# Lead clad service cable



## Jdubyou1981 (Dec 30, 2020)

I haven’t found anyone that has seen before. Any info would be interesting


----------



## gpop (May 14, 2018)

Is the black rubber or tar?


----------



## LGLS (Nov 10, 2007)

1- You're handling the lead bare handed. That's bad, wash before you touch anything with cold water. 
2-There's proper lead handling techniques. Abandon in place is the least offensive.


----------



## Switched (Dec 23, 2012)

LawnGuyLandSparky said:


> 1- You're handling the lead bare handed. That's bad, wash before you touch anything with cold water.
> 2-There's proper lead handling techniques. Abandon in place is the least offensive.


This is an absolute especially if you or the customer have kids... The legal ramifications of handling that and/or removing it is no small thing.


----------



## PokeySmokey (Nov 14, 2017)

The above answers are correct. Different areas have different regulation for lead removal. Search OSHA regulations for lead in your area.

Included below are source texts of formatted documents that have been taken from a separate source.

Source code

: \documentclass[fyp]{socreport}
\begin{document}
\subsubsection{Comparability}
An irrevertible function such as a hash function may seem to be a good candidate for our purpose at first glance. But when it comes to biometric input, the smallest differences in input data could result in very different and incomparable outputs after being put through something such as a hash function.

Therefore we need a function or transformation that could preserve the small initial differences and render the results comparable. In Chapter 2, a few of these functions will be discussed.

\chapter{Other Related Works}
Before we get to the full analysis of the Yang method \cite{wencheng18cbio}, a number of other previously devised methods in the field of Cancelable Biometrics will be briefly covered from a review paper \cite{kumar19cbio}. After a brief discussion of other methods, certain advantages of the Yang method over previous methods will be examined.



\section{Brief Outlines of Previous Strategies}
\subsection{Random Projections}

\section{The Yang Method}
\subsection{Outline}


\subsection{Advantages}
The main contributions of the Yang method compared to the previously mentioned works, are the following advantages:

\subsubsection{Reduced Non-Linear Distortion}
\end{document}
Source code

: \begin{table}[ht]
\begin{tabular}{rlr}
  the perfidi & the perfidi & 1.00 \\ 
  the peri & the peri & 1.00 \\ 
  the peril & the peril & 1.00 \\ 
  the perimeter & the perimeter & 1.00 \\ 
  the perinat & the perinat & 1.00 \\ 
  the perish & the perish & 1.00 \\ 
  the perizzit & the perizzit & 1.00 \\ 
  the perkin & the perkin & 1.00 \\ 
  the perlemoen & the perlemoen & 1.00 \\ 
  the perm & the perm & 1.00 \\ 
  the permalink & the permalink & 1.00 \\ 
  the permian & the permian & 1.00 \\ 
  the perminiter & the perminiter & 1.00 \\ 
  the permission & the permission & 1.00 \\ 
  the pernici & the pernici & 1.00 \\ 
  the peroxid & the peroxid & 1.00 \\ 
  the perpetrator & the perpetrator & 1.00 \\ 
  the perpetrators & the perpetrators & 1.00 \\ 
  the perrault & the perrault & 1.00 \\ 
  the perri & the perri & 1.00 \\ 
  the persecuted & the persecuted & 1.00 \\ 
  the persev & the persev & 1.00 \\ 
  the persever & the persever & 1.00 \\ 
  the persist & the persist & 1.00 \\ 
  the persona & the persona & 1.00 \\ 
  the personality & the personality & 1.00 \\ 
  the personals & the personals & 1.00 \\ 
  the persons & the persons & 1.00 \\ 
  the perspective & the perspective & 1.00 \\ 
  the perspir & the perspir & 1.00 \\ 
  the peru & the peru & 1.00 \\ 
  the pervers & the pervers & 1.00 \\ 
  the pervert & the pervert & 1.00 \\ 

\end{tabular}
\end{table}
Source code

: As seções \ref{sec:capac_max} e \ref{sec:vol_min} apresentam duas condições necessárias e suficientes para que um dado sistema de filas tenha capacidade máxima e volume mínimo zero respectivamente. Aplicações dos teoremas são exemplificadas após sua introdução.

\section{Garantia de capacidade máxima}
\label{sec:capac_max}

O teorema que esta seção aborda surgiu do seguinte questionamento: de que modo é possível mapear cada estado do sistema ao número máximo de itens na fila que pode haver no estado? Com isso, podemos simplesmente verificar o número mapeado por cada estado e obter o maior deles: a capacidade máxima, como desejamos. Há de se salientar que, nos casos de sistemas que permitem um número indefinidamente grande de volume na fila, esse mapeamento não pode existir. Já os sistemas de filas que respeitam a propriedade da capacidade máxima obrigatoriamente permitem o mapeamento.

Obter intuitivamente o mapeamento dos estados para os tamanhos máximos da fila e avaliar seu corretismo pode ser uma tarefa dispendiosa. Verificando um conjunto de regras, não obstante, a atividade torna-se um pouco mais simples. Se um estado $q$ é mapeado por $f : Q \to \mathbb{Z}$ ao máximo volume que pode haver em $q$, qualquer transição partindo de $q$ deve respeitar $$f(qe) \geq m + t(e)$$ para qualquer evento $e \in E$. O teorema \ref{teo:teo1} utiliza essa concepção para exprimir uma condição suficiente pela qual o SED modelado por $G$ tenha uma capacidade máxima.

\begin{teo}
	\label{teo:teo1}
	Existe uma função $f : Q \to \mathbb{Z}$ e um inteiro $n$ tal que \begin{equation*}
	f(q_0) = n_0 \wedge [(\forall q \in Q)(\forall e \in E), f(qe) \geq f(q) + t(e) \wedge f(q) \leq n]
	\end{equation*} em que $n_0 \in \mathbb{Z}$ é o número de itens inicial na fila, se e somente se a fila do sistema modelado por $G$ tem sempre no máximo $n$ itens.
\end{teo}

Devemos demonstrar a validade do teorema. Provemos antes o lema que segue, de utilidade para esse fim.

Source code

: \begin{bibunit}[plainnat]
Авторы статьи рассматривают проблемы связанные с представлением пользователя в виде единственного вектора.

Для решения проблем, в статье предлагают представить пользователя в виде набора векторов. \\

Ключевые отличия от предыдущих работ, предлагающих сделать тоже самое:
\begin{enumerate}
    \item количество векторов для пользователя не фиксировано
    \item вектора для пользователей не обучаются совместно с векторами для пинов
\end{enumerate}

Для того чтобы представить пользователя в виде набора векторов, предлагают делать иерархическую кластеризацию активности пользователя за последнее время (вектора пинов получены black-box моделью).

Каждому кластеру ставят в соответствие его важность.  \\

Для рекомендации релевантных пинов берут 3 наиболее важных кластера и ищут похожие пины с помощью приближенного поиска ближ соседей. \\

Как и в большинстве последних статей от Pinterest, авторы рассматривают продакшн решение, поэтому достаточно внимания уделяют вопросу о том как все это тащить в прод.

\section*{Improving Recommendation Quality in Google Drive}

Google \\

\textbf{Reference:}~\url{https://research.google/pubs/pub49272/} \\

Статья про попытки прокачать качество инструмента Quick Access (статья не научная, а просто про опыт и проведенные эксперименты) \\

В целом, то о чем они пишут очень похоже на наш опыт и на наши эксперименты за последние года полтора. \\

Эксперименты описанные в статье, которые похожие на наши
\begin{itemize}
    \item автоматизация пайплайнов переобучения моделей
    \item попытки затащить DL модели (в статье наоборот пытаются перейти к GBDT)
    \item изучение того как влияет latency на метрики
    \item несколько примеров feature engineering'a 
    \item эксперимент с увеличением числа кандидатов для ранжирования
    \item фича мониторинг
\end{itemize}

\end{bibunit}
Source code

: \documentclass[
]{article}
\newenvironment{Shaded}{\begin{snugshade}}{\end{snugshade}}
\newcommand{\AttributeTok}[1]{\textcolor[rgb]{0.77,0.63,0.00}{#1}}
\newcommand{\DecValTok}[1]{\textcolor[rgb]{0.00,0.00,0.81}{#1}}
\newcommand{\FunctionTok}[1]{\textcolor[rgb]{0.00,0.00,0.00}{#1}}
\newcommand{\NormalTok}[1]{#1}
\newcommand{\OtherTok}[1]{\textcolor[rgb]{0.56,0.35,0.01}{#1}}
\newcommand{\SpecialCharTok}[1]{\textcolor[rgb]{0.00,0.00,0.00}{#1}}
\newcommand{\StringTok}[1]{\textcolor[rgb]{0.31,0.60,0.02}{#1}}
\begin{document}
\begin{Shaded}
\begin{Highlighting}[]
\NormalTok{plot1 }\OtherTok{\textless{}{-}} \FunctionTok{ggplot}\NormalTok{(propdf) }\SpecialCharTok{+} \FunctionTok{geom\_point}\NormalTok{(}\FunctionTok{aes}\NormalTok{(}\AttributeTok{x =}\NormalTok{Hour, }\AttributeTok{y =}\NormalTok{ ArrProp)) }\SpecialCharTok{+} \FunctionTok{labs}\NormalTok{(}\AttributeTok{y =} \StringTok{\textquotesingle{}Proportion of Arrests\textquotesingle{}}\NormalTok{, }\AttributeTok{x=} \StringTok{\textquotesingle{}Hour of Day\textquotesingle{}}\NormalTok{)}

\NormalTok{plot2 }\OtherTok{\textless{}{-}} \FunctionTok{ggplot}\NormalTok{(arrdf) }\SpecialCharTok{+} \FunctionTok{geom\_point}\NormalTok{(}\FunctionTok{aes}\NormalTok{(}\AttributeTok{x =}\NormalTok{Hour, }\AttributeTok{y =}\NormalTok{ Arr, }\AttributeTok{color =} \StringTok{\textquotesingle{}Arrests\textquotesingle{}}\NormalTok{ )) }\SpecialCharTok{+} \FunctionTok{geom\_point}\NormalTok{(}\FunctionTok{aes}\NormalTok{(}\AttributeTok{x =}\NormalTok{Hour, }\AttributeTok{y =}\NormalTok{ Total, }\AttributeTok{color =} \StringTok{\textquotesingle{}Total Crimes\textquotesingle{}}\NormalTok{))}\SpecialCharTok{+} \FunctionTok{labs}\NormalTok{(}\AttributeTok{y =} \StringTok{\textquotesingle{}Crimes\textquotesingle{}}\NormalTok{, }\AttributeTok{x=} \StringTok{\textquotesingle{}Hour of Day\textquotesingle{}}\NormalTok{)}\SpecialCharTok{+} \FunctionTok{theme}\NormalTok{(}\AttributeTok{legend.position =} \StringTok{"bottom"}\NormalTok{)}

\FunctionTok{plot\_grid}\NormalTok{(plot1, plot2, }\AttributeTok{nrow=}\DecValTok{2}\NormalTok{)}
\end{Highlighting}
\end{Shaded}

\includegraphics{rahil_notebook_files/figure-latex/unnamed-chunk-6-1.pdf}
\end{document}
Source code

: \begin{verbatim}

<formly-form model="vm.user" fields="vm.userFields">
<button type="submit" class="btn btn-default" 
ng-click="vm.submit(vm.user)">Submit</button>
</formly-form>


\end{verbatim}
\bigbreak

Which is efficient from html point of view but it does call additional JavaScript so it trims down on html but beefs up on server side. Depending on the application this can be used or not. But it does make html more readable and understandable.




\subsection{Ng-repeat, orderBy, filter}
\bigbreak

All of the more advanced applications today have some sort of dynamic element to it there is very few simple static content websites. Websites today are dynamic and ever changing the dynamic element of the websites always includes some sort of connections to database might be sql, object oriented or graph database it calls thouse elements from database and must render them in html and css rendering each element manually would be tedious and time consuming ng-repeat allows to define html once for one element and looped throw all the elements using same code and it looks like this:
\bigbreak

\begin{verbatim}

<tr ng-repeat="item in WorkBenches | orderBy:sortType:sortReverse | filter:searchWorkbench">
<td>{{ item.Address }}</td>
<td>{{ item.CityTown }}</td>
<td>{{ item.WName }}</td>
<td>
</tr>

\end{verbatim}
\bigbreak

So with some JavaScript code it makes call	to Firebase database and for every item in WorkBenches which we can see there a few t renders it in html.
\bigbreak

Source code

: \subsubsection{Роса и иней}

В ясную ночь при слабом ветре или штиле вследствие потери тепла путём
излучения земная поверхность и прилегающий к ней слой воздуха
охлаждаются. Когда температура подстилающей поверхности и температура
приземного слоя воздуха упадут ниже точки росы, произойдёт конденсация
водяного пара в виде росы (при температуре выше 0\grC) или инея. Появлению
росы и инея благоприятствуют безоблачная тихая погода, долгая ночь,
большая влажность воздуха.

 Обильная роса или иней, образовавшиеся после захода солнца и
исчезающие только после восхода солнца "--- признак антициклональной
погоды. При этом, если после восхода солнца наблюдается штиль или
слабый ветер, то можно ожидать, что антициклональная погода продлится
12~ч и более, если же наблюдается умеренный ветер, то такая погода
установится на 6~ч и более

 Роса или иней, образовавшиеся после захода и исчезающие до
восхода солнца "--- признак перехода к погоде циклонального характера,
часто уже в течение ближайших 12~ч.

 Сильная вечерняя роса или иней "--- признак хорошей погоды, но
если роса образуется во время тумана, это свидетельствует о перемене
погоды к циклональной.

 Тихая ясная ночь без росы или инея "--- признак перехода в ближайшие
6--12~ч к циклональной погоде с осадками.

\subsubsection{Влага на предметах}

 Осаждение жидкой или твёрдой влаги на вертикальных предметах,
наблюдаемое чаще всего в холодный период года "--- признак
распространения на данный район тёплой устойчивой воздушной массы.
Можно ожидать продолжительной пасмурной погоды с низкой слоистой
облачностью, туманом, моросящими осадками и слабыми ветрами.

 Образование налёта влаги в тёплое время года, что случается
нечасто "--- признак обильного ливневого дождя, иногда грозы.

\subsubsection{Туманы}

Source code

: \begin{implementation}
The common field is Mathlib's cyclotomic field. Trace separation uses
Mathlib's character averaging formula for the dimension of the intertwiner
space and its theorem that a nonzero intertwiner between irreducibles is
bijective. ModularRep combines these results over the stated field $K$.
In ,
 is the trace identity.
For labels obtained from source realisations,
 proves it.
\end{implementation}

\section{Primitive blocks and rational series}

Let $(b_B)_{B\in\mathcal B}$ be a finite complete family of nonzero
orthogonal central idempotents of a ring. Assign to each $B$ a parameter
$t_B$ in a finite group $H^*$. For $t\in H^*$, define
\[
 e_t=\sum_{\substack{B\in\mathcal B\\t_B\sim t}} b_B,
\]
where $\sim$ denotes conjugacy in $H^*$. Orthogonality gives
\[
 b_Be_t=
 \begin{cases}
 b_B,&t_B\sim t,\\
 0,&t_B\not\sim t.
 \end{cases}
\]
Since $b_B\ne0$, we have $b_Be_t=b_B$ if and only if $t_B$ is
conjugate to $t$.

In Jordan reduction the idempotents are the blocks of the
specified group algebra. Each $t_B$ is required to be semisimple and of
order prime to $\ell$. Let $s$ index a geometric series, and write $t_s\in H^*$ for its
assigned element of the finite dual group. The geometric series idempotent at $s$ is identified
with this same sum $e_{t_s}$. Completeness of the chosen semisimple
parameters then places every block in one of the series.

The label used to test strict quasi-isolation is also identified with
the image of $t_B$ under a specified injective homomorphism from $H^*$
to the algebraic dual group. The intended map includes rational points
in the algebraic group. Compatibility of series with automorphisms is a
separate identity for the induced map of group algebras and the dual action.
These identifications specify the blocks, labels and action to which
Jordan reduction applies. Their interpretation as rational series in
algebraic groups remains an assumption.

You have not completed your profile.


----------



## wcord (Jan 23, 2011)

*Lead sheathed*

Common in 1930s 
Used as exterior farm cable well after that
Lead sheath does not make reliable earth connections
Rubber inner insulation
Tail rubber insulation tends to disintegrate, and muck accumulates on cable ends causing leakage


----------



## 460 Delta (May 9, 2018)

A small town SH I use that has been in business for close to 100 years has a display case with odds and ends of supplies that had been sold and demoed out after 60-70-80 years of service. They have a foot long piece of what looks like 12-2 or 10-2 lead sheathed UF, likely a feed that had went to a well house pump.


----------



## canbug (Dec 31, 2015)

Airfield cables used to be lead sheathed. When they dig them up now and call me to check, I give it a quick scrape with my knife, if it's shiny, it's been abandoned for an incredibly long time.

Tim


----------



## joe-nwt (Mar 28, 2019)

Haven't seen any for years but have come across it before. Last time I remember was replacing transformer cables on a 8MW hydro unit from the early 60's.


----------



## just the cowboy (Sep 4, 2013)

Was common on base, from power house.


----------



## Jdubyou1981 (Dec 30, 2020)

Jdubyou1981 said:


> View attachment 152834
> 
> I haven’t found anyone that has seen before. Any info would be interesting


It is lead on the outside and cloth wire on the inside. I think. I haven’t split over to see.


----------



## just the cowboy (Sep 4, 2013)

Knew a guy that kept a piece next to his driver seat for protection. " it is just a piece of wire from work officer"
Cowboy


----------



## CWL (Jul 7, 2020)

just the cowboy said:


> Knew a guy that kept a piece next to his driver seat for protection. " it is just a piece of wire from work officer"
> Cowboy


Did he have one end wrapped with linerless splicing tape to protect himself from lead poisoning??


----------



## Jdubyou1981 (Dec 30, 2020)

Jdubyou1981 said:


> View attachment 152834
> 
> I haven’t found anyone that has seen before. Any info would be interesting


It is lead on the outside and cloth wire on the inside. I think. I haven’t split over to see.


LawnGuyLandSparky said:


> 1- You're handling the lead bare handed. That's bad, wash before you touch anything with cold water.
> 2-There's proper lead handling techniques. Abandon in place is the least offensive.





just the cowboy said:


> Knew a guy that kept a piece next to his driver seat for protection. " it is just a piece of wire from work officer"
> Cowboy


same thought crossed my mind


----------



## Jdubyou1981 (Dec 30, 2020)

Jdubyou1981 said:


> It is lead on the outside and cloth wire on the inside. I think. I haven’t split over to see.
> 
> 
> same thought crossed my mind





LawnGuyLandSparky said:


> 1- You're handling the lead bare handed. That's bad, wash before you touch anything with cold water.
> 2-There's proper lead handling techniques. Abandon in place is the least offensive.


Thanks for you concern!


----------



## joe-nwt (Mar 28, 2019)

You would get just as much lead from battery posts and clamps on your car. Don't lick your fingers and wash your hands when done.


----------



## Southeast Power (Jan 18, 2009)

Jdubyou1981 said:


> View attachment 152834
> 
> I haven’t found anyone that has seen before. Any info would be interesting


I worked for a non-union shop when I started in the trade. The guys found some in a hand hole at an older public school.
None of them knew what it was. Their leader decided they should put a screw into it and find out if it was hot. Boom.
No burns or deaths.
They had to hire a cable splicer to put it back together.
I dont really keep up with those guys but, they were all quite entertaining.


----------



## paulengr (Oct 8, 2017)

Jdubyou1981 said:


> View attachment 152834
> 
> I haven’t found anyone that has seen before. Any info would be interesting


It’s called PILC. Pretty much displaced by polymeric insulation in the 1970s but still lots of it around.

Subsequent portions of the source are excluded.